How exactly are you using your feet, while you are standing in the tack? My trainer has me using the ball of the foot (60%) with the rest of the weight distributed on the supporting toes (40%) give or take. I recall me using the wrong part of my foot (the outside) to support my weight - and that became a bad habit I had to break.

It sounds as if you may have strained some of the supporting ligaments or tendons. Calf raising exercise won't be of much help - I would suggest standing on a wobble board to focus strengthening and proprioception to the ankle stabilizers.
Wobble boards can be made of wood, similiar to a tilt board, or a round air filled cushion or disc (SitFit) that you can place one or both feet on. If you have really bad ankles, try standing on a sofa cushion or pillow. All you really need to use is a soft, unstable surface. Do it in front of a mirror so you can see your posture. Stand up, don't look down, and feel your ankles quiver slightly as they try and maintain their position. You may feel tired quickly, that's ok. Repeat several times; you can do that 2 or 3 times a day. This will also affect the stabilizers higher up (which is a good thing) at the sides of the hip.

Another good one for ankles: with your shoe on, put your toe in a loop of rubber tubing that is anchored at ground level. Lift your toes: up, left, and right, for 10-15 repetitions. Sit in a chair, and work only from the level of your ankle, no need to lift with your knee or thigh. Hope this helps!


----------



## Zeke

My trainer has me standing up at the beginning of the ride to ultimately stretch out my heel and to work on building my balance up. Last lesson I spent roughly 10 mins up in a half seat after a lap standing straight up in the tack. Coming from Western it's been years since I've had to hold myself up this way, so I'm afraid I'm more terrible at it then I'd like to admit. I did notice that my weight was rolling to the outside edge of my foot, causing my lower leg to bow almost. However by the time I came to this realization I was already feeling strain in the muscle that runs up the outside of my leg, trying to put more weight towards the inside of my foot hurt and wasn't going so hot. It's definitely something I'll watch out for going forward. 

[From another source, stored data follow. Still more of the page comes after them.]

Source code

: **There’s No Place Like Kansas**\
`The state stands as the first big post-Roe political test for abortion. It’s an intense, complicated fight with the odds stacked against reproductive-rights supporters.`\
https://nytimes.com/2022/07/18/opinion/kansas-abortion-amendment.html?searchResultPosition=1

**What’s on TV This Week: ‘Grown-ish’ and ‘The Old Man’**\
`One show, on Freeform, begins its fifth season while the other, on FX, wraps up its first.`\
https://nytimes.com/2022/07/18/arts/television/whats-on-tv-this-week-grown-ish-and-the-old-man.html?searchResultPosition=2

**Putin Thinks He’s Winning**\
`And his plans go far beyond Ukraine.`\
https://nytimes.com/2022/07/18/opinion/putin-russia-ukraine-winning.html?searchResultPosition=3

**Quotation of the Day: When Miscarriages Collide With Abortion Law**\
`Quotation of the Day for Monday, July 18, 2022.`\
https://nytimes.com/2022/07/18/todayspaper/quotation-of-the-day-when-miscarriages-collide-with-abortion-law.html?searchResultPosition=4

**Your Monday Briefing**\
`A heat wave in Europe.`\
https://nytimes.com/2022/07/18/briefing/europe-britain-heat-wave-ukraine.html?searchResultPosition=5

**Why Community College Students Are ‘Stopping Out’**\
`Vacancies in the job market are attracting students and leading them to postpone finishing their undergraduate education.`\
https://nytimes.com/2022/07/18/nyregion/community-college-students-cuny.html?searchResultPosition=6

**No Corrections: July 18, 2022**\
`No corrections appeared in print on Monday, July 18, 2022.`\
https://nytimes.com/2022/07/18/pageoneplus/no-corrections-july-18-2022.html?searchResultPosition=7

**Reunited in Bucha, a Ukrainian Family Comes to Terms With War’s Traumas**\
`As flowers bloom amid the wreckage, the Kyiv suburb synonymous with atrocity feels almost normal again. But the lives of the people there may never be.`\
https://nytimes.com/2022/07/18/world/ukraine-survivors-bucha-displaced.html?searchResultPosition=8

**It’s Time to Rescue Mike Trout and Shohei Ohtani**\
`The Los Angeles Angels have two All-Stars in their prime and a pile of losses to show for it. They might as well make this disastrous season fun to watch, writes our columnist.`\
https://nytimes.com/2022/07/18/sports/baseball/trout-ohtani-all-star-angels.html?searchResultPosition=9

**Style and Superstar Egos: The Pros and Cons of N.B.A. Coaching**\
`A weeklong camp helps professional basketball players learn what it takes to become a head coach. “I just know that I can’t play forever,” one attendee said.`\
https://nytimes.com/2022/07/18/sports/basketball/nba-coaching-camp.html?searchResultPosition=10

I have never heard to carry all my weight on the front half of my foot as you describe, always that my weight should be rooted into my heels. It's been years since I've had problems keeping my heels down, so I'm thinking this is a go to warm-up for the trainer that I will have to discuss with her. If it causes me problems I'm hoping we'll agree on another way to warm up and build my balance back up. 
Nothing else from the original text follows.